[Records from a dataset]
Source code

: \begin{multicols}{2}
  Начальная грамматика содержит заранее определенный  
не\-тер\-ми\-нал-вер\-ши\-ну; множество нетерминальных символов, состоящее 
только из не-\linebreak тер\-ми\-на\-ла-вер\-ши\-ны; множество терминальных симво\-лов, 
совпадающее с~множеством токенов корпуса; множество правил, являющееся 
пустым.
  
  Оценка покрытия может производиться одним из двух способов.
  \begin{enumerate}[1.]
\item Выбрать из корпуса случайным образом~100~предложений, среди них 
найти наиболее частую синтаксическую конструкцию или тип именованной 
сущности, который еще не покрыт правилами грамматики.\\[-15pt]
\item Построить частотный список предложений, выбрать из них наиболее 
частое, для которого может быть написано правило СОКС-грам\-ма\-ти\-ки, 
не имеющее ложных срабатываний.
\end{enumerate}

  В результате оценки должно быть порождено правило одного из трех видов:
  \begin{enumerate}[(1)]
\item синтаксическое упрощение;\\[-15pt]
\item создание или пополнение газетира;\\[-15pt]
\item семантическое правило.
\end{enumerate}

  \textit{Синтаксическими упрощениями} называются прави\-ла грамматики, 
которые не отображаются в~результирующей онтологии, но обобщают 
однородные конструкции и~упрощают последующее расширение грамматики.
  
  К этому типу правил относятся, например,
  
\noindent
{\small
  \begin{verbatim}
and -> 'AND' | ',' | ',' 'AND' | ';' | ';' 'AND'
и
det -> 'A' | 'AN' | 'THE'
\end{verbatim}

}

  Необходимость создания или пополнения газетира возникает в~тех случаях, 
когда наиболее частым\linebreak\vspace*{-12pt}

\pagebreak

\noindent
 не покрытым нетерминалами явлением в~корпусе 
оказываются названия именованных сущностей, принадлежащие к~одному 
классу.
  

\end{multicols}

Requirement —
Return every line of the preceding records in which the word "грамматики" appears.

Result for this exercise —
сущности, который еще не покрыт правилами грамматики.\\[-15pt]
  \textit{Синтаксическими упрощениями} называются прави\-ла грамматики, 
однородные конструкции и~упрощают последующее расширение грамматики.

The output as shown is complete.